Highly Localised Droplet Clustering in Shallow Cumulus Clouds

TL;DR

This paper reports the discovery of highly localized droplet clustering in shallow cumulus clouds on scales of half a metre or less, challenging existing assumptions about cloud microphysics and impacting weather and climate models.

Contribution

It presents new holographic measurements revealing strong local droplet clustering at unprecedented small scales in shallow cumulus clouds.

Findings

Detected clustering on scales of 12 cm or less

Contrasts with previous weak clustering observations at larger scales

Implications for cloud microphysics and climate modeling

Abstract

The growth, lifetime, number density, and size of water droplets in warm atmospheric clouds determine the evolution, lifetime and light transmission properties of those clouds.
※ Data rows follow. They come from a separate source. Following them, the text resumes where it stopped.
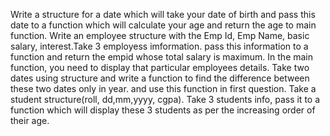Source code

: <!-- Write a structure for a date. Accept a date and display it. -->
Write a structure for a date which will take your date of birth and pass this date to a function which will calculate your age and return the age to main function.
Write an employee structure with the Emp Id, Emp Name, basic salary, interest.Take 3 employess imformation. pass this information to a function and return the empid whose total salary is maximum. In the main function, you need to display that particular employees details. 
Take two dates using structure and write a function to find the difference between these two dates only in year. and use this function in first question.
Take a student structure(roll, dd,mm,yyyy, cgpa). Take 3 students info, pass it to a function which will display these 3 students as per the increasing order of their age. 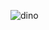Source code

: ![dino](https://user-images.githubusercontent.com/92742586/222444202-c3550cec-192e-493b-bccc-b8f38530b8c8.gif)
These small-scale cloud properties, in addition to precipitation initiation, have strong implications for the Earth's energy budget since warm clouds cover large geographic areas. Spatio-temporal correlations on the millimetre scale and smaller may or may not affect these properties of clouds. To date, the pioneering measurements of such correlations in marine stratocumulus clouds have relied on averaging over holographically reconstructed volumes spanning at least ten kilometres. These have revealed weak but widespread spatial clustering of cloud droplets. Here we present results of strong localised clustering on scales of half a metre or less from holographic measurements collected with the Max Planck CloudKite in shallow cumulus clouds in the mid-Atlantic trade wind region near Barbados, with a spatial separation of only 12~cm between measurement volumes. This observation challenges the foundations of our understanding of cloud microphysics at the droplet scale, with implications for cloud modelling in weather and climate prediction.